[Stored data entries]
::::

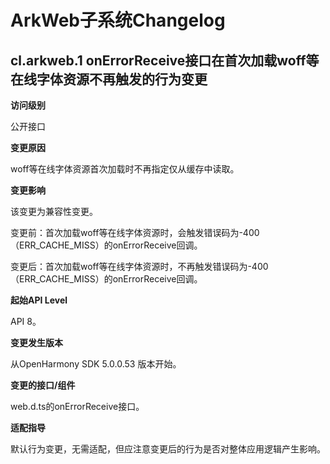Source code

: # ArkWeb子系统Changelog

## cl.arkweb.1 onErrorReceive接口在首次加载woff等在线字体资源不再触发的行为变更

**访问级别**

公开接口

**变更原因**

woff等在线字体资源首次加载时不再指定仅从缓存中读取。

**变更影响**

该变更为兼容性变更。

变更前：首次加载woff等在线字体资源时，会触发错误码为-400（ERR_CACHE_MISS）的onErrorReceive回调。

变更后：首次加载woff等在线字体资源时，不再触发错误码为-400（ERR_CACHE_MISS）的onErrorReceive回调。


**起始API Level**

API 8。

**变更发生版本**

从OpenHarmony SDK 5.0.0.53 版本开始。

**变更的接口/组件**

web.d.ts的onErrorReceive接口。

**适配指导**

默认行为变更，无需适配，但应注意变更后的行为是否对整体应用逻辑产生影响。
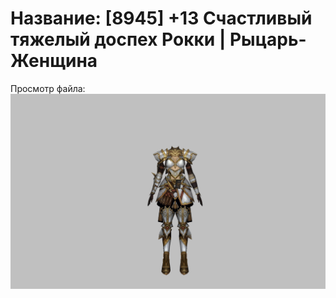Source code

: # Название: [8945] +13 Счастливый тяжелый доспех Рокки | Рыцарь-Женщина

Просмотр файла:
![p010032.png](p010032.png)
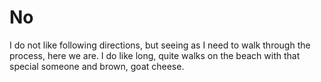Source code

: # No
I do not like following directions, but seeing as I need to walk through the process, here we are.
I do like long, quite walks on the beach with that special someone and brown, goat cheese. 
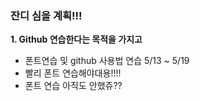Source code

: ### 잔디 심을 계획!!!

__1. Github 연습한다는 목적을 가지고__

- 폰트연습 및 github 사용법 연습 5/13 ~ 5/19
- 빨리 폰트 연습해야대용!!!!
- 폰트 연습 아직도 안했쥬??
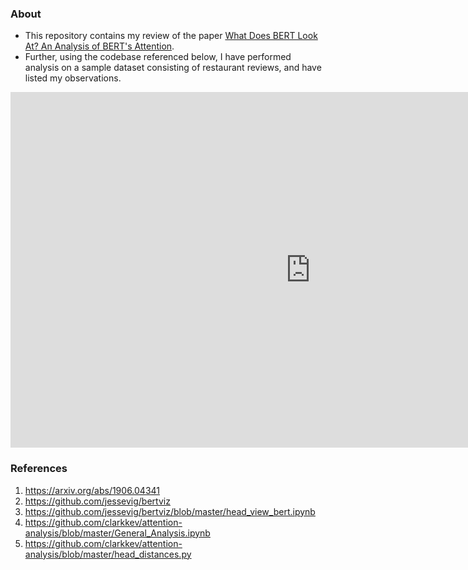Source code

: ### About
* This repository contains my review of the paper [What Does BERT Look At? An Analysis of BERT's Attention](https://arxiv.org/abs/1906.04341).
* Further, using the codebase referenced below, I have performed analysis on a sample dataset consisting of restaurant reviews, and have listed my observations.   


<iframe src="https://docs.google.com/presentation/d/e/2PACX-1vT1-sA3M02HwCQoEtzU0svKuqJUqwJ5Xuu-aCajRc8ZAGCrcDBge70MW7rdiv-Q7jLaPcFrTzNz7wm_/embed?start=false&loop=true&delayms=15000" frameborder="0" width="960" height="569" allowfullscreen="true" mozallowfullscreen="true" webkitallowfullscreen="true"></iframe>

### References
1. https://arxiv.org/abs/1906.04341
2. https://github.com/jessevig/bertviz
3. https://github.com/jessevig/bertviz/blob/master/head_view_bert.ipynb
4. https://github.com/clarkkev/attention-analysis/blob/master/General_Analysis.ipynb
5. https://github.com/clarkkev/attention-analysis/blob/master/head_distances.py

::::

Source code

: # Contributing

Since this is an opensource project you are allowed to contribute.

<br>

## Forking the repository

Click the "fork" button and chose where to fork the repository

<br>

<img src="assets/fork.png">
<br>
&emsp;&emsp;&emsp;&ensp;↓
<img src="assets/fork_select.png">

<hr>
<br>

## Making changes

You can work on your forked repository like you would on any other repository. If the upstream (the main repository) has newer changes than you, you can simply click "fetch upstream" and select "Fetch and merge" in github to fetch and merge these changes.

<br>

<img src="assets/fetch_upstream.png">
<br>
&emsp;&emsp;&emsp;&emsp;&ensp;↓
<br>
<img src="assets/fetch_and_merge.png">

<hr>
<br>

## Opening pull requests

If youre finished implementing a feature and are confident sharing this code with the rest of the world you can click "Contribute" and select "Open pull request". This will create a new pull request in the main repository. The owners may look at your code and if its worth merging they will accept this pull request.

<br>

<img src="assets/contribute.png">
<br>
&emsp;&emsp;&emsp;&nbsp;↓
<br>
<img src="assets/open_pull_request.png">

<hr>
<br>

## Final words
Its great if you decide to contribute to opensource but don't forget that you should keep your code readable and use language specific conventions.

::::

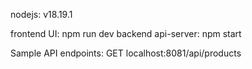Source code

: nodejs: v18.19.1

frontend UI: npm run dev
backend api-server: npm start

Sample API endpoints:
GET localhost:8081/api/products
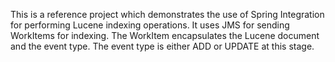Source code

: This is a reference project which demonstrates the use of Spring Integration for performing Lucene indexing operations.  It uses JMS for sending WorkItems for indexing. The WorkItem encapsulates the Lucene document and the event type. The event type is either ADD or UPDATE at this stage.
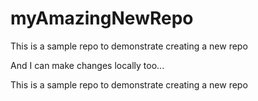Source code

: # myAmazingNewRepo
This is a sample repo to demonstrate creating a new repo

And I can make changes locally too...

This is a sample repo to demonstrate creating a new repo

::::

• **Exercise description**: Every line in the records above that contains the word "arxiv" is to be copied out.

• **Task response**:
* This repository contains my review of the paper [What Does BERT Look At? An Analysis of BERT's Attention](https://arxiv.org/abs/1906.04341).
1. https://arxiv.org/abs/1906.04341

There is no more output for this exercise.